Problem requirements: Copy every line in the records below that contains the word "tareas".

START Dataset

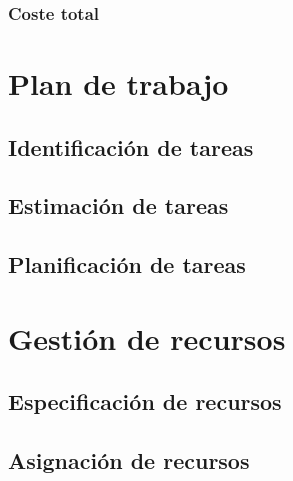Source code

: \documentclass[12pt,a4paper,onecolumn,oneside]{report}
\begin{document}
\subsubsection{Coste total}

\begin{table}[ht]
	\centering
	\caption{Presupuesto total}
	\label{tabla3}
\end{table}

\section{Plan de trabajo}
\label{Plan de trabajo}


\subsection{Identificación de tareas}

\subsection{Estimación de tareas}

\subsection{Planificación de tareas}



\section{Gestión de recursos}

\subsection{Especificación de recursos}

\subsection{Asignación de recursos}
\end{document}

END Dataset

Task solution:
\subsection{Identificación de tareas}
\subsection{Estimación de tareas}
\subsection{Planificación de tareas}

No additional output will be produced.